### Data for the task:
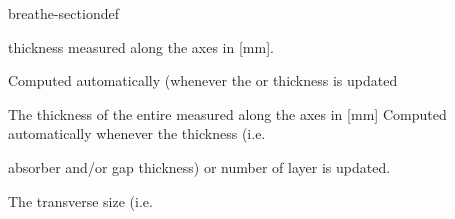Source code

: \documentclass[letterpaper,10pt,english]{sphinxmanual}
\begin{document}
\begin{fulllineitems}
\begin{sphinxuseclass}{breathe-sectiondef}
\begin{fulllineitems}
\end{fulllineitems}


\begin{fulllineitems}
\label{\detokenize{Simulation/SimulationCodeDoc:_CPPv4N8Geometry11fLayerThickE}}
\pysigstartsignatures
\pysigstartmultiline
{}
\pysigstopmultiline
\pysigstopsignatures
\sphinxAtStartPar
{} thickness measured along the  axes in {[}mm{]}. 

\sphinxAtStartPar
Computed automatically (whenever the  or  thickness is updated 

\end{fulllineitems}


\begin{fulllineitems}
\label{\detokenize{Simulation/SimulationCodeDoc:_CPPv4N8Geometry10fCaloThickE}}
\pysigstartsignatures
\pysigstartmultiline
{}
\pysigstopmultiline
\pysigstopsignatures
\sphinxAtStartPar
The thickness of the entire  measured along the  axes in {[}mm{]} Computed automatically whenever the  thickness (i.e. 

\sphinxAtStartPar
absorber and/or gap thickness) or number of layer is updated. 

\end{fulllineitems}


\begin{fulllineitems}
\label{\detokenize{Simulation/SimulationCodeDoc:_CPPv4N8Geometry11fCaloSizeYZE}}
\pysigstartsignatures
\pysigstartmultiline
{}
\pysigstopmultiline
\pysigstopsignatures
\sphinxAtStartPar
The transverse size (i.e. 


\end{fulllineitems}
\end{sphinxuseclass}
\end{fulllineitems}
\end{document}
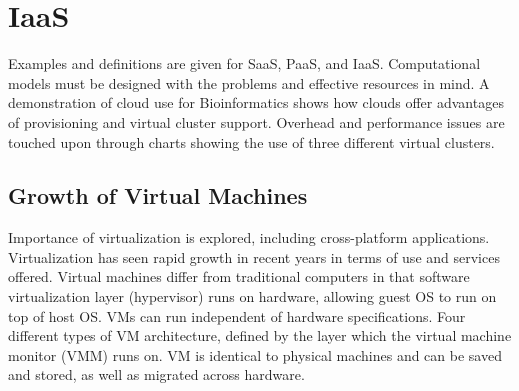 \chapter{IaaS}

\label{sec:icloud-iaas}

\FILENAME

Examples and definitions are given for SaaS, PaaS, and IaaS.
Computational models must be designed with the problems and effective
resources in mind. A demonstration of cloud use for Bioinformatics
shows how clouds offer advantages of provisioning and virtual cluster
support. Overhead and performance issues are touched upon through
charts showing the use of three different virtual clusters.


\begin{comment}
\TODO{This video is outdated, start wom abou 1:00 to end}
\TODO{The content seems redundant, we will provide an updated lecture.}

\video{Cloud}{7:45}{Course Expectations}{https://www.youtube.com/watch?v=j3sUW376pw8}

\slides{Cloud}{Page 1}{Course Expectations}{https://drive.google.com/open?id=0B88HKpainTSfQU1uQmxZWHdWQ1k}

\slides{Cloud}{Page 1}{Course Expectations - pptx}{https://drive.google.com/open?id=0B88HKpainTSfb1ZhWG4zTEg0SVk}
\end{comment}

\section{Growth of Virtual Machines}

Importance of virtualization is explored, including cross-platform
applications. Virtualization has seen rapid growth in recent years in
terms of use and services offered. Virtual machines differ from
traditional computers in that software virtualization layer (hypervisor)
runs on hardware, allowing guest OS to run on top of host OS. VMs can
run independent of hardware specifications. Four different types of VM
architecture, defined by the layer which the virtual machine monitor
(VMM) runs on. VM is identical to physical machines and can be saved and
stored, as well as migrated across hardware.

### Task item:
Only one part of the material above is to be transcribed, namely the lines starting with the line that has "applications. Virtualization has" and going on through the line that has "(VMM) runs on.", exactly as they stand.

### Written solution:
applications. Virtualization has seen rapid growth in recent years in
terms of use and services offered. Virtual machines differ from
traditional computers in that software virtualization layer (hypervisor)
runs on hardware, allowing guest OS to run on top of host OS. VMs can
run independent of hardware specifications. Four different types of VM
architecture, defined by the layer which the virtual machine monitor
(VMM) runs on. VM is identical to physical machines and can be saved and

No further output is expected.